* _Records supplied_:
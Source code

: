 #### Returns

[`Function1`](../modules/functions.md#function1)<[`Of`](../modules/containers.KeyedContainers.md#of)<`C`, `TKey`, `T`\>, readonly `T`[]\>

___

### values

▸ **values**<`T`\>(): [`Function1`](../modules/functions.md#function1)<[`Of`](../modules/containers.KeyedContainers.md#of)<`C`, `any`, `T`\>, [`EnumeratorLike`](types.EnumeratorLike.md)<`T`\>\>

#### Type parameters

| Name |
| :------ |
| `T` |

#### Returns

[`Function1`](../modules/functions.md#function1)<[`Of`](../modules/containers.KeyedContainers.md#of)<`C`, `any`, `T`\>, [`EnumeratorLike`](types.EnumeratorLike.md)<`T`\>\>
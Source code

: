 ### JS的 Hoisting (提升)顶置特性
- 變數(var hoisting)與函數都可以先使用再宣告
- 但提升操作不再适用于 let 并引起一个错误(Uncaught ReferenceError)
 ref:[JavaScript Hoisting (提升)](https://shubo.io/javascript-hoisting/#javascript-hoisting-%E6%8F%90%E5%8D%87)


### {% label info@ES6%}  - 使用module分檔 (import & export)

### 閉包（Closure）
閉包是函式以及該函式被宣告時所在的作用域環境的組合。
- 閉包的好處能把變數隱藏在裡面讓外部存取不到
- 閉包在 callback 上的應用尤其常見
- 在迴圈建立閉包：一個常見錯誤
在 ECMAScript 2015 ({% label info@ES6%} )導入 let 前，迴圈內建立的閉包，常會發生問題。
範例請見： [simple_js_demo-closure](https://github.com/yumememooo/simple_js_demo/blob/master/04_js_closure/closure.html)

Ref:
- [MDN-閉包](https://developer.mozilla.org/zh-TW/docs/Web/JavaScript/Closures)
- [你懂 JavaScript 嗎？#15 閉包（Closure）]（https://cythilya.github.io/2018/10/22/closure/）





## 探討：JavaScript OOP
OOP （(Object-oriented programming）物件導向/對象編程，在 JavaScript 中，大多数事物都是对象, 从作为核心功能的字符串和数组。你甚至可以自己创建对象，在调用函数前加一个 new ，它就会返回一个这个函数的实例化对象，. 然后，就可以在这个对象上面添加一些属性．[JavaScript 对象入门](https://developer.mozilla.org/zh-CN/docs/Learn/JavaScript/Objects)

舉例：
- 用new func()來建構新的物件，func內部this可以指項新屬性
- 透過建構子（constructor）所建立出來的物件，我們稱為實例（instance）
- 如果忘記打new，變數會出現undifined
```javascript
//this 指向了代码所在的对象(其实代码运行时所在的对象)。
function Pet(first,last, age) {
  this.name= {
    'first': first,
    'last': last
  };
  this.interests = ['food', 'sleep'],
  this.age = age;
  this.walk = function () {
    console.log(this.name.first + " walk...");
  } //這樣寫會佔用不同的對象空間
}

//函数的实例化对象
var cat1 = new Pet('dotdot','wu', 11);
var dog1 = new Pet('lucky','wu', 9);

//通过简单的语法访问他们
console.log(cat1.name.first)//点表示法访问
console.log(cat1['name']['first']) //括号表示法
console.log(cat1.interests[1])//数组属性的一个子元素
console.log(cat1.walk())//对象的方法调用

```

* _Work to complete_:
Looking over the records, find each line with the word "KeyedContainers" and copy it.

* _Answer section_:
[`Function1`](../modules/functions.md#function1)<[`Of`](../modules/containers.KeyedContainers.md#of)<`C`, `TKey`, `T`\>, readonly `T`[]\>
▸ **values**<`T`\>(): [`Function1`](../modules/functions.md#function1)<[`Of`](../modules/containers.KeyedContainers.md#of)<`C`, `any`, `T`\>, [`EnumeratorLike`](types.EnumeratorLike.md)<`T`\>\>
[`Function1`](../modules/functions.md#function1)<[`Of`](../modules/containers.KeyedContainers.md#of)<`C`, `any`, `T`\>, [`EnumeratorLike`](types.EnumeratorLike.md)<`T`\>\>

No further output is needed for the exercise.